A lookout tree is a simple fire lookout tower created by attaching a ladder or a series of spikes to a tall straight tree with a view of the surrounding lands, allowing rangers or fire crews to conveniently climb the tree to survey their surroundings. The simplest kind consist only of a ladder to a suitable height: this kind was called a "ladder tree." Some ladder trees had platforms on the ground next to them for maps and a fire finder. A more elaborate version often created a platform on top of the tree trunk by cutting off approximately the last 10 ft of the treetop and building a railed wooden platform on the resulting stump. These "platform trees" were often equipped with telephones, fire finder tables, seats and guy wires. Accommodation for the watcher was provided by a tent or shelter at the bottom of the tree.

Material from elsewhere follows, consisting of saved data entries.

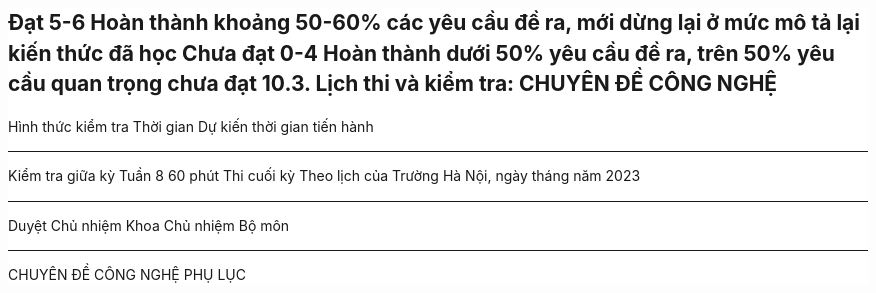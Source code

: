 Đạt                  5-6              Hoàn thành khoảng 50-60% các yêu cầu đề ra, mới dừng lại ở mức mô tả lại kiến thức đã học
Chưa đạt             0-4              Hoàn thành dưới 50% yêu cầu đề ra, trên 50% yêu cầu quan trọng chưa đạt
10.3. Lịch thi và kiểm tra: CHUYÊN ĐỀ CÔNG NGHỆ
-----------------------------------------------
Hình thức kiểm tra   Thời gian          Dự kiến thời gian tiến hành
------------------------ ---------------------- ---------------------------------
Kiểm tra giữa kỳ         Tuần 8                 60 phút
Thi cuối kỳ              Theo lịch của Trường
Hà Nội, ngày tháng năm 2023
----------- -------------------- ----------------------
Duyệt   Chủ nhiệm Khoa   Chủ nhiệm Bộ môn
----------- -------------------- ----------------------
CHUYÊN ĐỀ CÔNG NGHỆ
PHỤ LỤC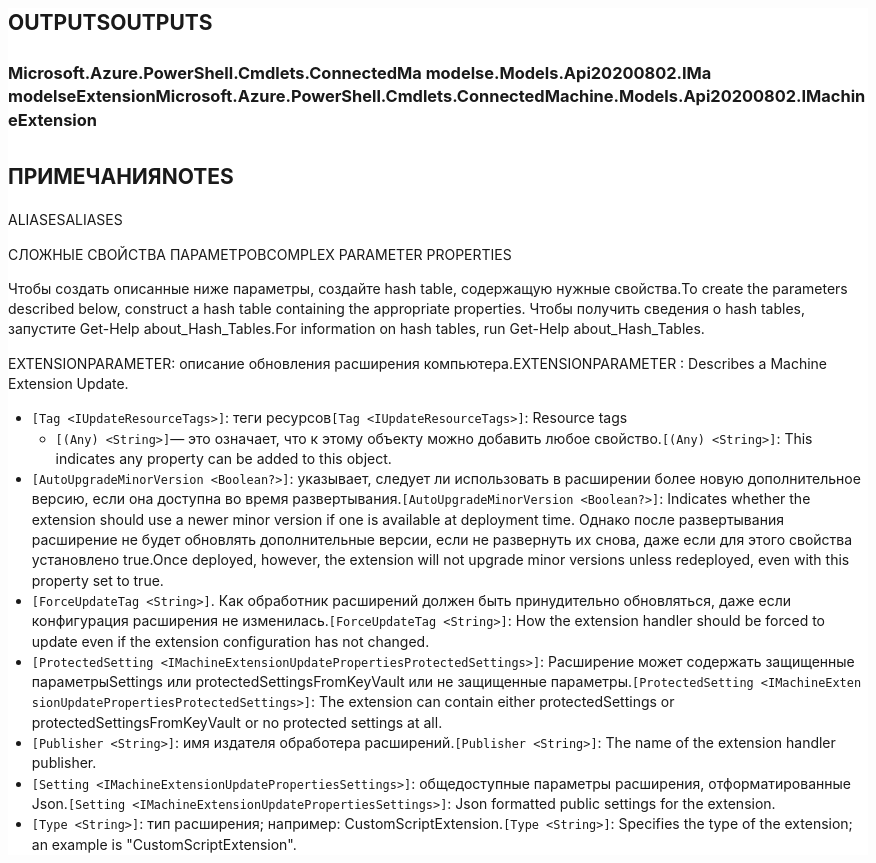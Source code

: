 ## <span data-ttu-id="fe4b3-174">OUTPUTS</span><span class="sxs-lookup"><span data-stu-id="fe4b3-174">OUTPUTS</span></span>

### <span data-ttu-id="fe4b3-175">Microsoft.Azure.PowerShell.Cmdlets.ConnectedMa modelse.Models.Api20200802.IMa modelseExtension</span><span class="sxs-lookup"><span data-stu-id="fe4b3-175">Microsoft.Azure.PowerShell.Cmdlets.ConnectedMachine.Models.Api20200802.IMachineExtension</span></span>

## <span data-ttu-id="fe4b3-176">ПРИМЕЧАНИЯ</span><span class="sxs-lookup"><span data-stu-id="fe4b3-176">NOTES</span></span>

<span data-ttu-id="fe4b3-177">ALIASES</span><span class="sxs-lookup"><span data-stu-id="fe4b3-177">ALIASES</span></span>

<span data-ttu-id="fe4b3-178">СЛОЖНЫЕ СВОЙСТВА ПАРАМЕТРОВ</span><span class="sxs-lookup"><span data-stu-id="fe4b3-178">COMPLEX PARAMETER PROPERTIES</span></span>

<span data-ttu-id="fe4b3-179">Чтобы создать описанные ниже параметры, создайте hash table, содержащую нужные свойства.</span><span class="sxs-lookup"><span data-stu-id="fe4b3-179">To create the parameters described below, construct a hash table containing the appropriate properties.</span></span> <span data-ttu-id="fe4b3-180">Чтобы получить сведения о hash tables, запустите Get-Help about_Hash_Tables.</span><span class="sxs-lookup"><span data-stu-id="fe4b3-180">For information on hash tables, run Get-Help about_Hash_Tables.</span></span>


<span data-ttu-id="fe4b3-181">EXTENSIONPARAMETER: <IMachineExtensionUpdate> описание обновления расширения компьютера.</span><span class="sxs-lookup"><span data-stu-id="fe4b3-181">EXTENSIONPARAMETER <IMachineExtensionUpdate>: Describes a Machine Extension Update.</span></span>
  - <span data-ttu-id="fe4b3-182">`[Tag <IUpdateResourceTags>]`: теги ресурсов</span><span class="sxs-lookup"><span data-stu-id="fe4b3-182">`[Tag <IUpdateResourceTags>]`: Resource tags</span></span>
    - <span data-ttu-id="fe4b3-183">`[(Any) <String>]`— это означает, что к этому объекту можно добавить любое свойство.</span><span class="sxs-lookup"><span data-stu-id="fe4b3-183">`[(Any) <String>]`: This indicates any property can be added to this object.</span></span>
  - <span data-ttu-id="fe4b3-184">`[AutoUpgradeMinorVersion <Boolean?>]`: указывает, следует ли использовать в расширении более новую дополнительное версию, если она доступна во время развертывания.</span><span class="sxs-lookup"><span data-stu-id="fe4b3-184">`[AutoUpgradeMinorVersion <Boolean?>]`: Indicates whether the extension should use a newer minor version if one is available at deployment time.</span></span> <span data-ttu-id="fe4b3-185">Однако после развертывания расширение не будет обновлять дополнительные версии, если не развернуть их снова, даже если для этого свойства установлено true.</span><span class="sxs-lookup"><span data-stu-id="fe4b3-185">Once deployed, however, the extension will not upgrade minor versions unless redeployed, even with this property set to true.</span></span>
  - <span data-ttu-id="fe4b3-186">`[ForceUpdateTag <String>]`. Как обработник расширений должен быть принудительно обновляться, даже если конфигурация расширения не изменилась.</span><span class="sxs-lookup"><span data-stu-id="fe4b3-186">`[ForceUpdateTag <String>]`: How the extension handler should be forced to update even if the extension configuration has not changed.</span></span>
  - <span data-ttu-id="fe4b3-187">`[ProtectedSetting <IMachineExtensionUpdatePropertiesProtectedSettings>]`: Расширение может содержать защищенные параметрыSettings или protectedSettingsFromKeyVault или не защищенные параметры.</span><span class="sxs-lookup"><span data-stu-id="fe4b3-187">`[ProtectedSetting <IMachineExtensionUpdatePropertiesProtectedSettings>]`: The extension can contain either protectedSettings or protectedSettingsFromKeyVault or no protected settings at all.</span></span>
  - <span data-ttu-id="fe4b3-188">`[Publisher <String>]`: имя издателя обработера расширений.</span><span class="sxs-lookup"><span data-stu-id="fe4b3-188">`[Publisher <String>]`: The name of the extension handler publisher.</span></span>
  - <span data-ttu-id="fe4b3-189">`[Setting <IMachineExtensionUpdatePropertiesSettings>]`: общедоступные параметры расширения, отформатированные Json.</span><span class="sxs-lookup"><span data-stu-id="fe4b3-189">`[Setting <IMachineExtensionUpdatePropertiesSettings>]`: Json formatted public settings for the extension.</span></span>
  - <span data-ttu-id="fe4b3-190">`[Type <String>]`: тип расширения; например: CustomScriptExtension.</span><span class="sxs-lookup"><span data-stu-id="fe4b3-190">`[Type <String>]`: Specifies the type of the extension; an example is "CustomScriptExtension".</span></span>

Lookout trees were widely used in the Kaibab National Forest of northern Arizona, and Washington, United States as well as in Australia. The Dave Evans Bicentennial Tree in Western Australia reaches 75m, while the tallest lookout in the United States was the Cook Creek Spar Tree near Lake Quinault, Washington, at 179 ft high from 1927 to 1955.

==Australia==
Eight karri trees were adapted as lookout trees in Western Australia in the 1930s and 1940s. The 72 m Gloucester Tree features a cabin in its top and may be climbed by visitors, as can the even taller 75 m Dave Evans Bicentennial Tree. The Diamond Tree continues in occasional use as a fire lookout.

==United States==
Lookout trees were used as ad hoc towers throughout the American West in the early 20th century. The most significant concentrations were in northern Arizona and the Coast Range of Washington and Oregon.

===Arizona===
Many of the surviving lookout trees in Arizona have been placed on the National Register of Historic Places. Lookout trees in Kaibab National Forest were used from about 1916 until the 1960s. Some of the early trees were replaced by towers built by the Civilian Conservation Corps in the 1930s.

===Arkansas===
The Look See Tree in Coleman, Arkansas was used as a fire lookout for roughly ten to fifteen years from c. 1930 to c. 1940.

===Washington===
Although the Cook Creek Spar Tree was cut down in 1955 due to rot, another lookout tree remains, constructed in 1918 near Darrington, Washington. Abandoned as a lookout in the 1930s, it can be reached by the Lookout Tree Trail.